(TASK DATA begins)

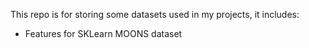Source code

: This repo is for storing some datasets used in my projects, it includes:
- Features for SKLearn MOONS dataset 

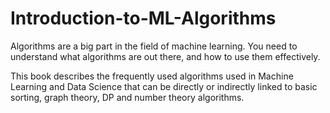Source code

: # Introduction-to-ML-Algorithms

Algorithms are a big part in the field of machine learning. You need to understand what algorithms are out there, and how to use them effectively.


This book describes the frequently used algorithms used in Machine Learning and Data Science that can be directly or indirectly linked to basic sorting, graph theory, DP and number theory algorithms.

(TASK DATA ends)

EXERCISE: Where the material above includes pictures, omit them and retype everything else exactly.

PROBLEM SOLUTION:
Source code

: This repo is for storing some datasets used in my projects, it includes:
- Features for SKLearn MOONS dataset 

Source code

: # Introduction-to-ML-Algorithms

Algorithms are a big part in the field of machine learning. You need to understand what algorithms are out there, and how to use them effectively.


This book describes the frequently used algorithms used in Machine Learning and Data Science that can be directly or indirectly linked to basic sorting, graph theory, DP and number theory algorithms.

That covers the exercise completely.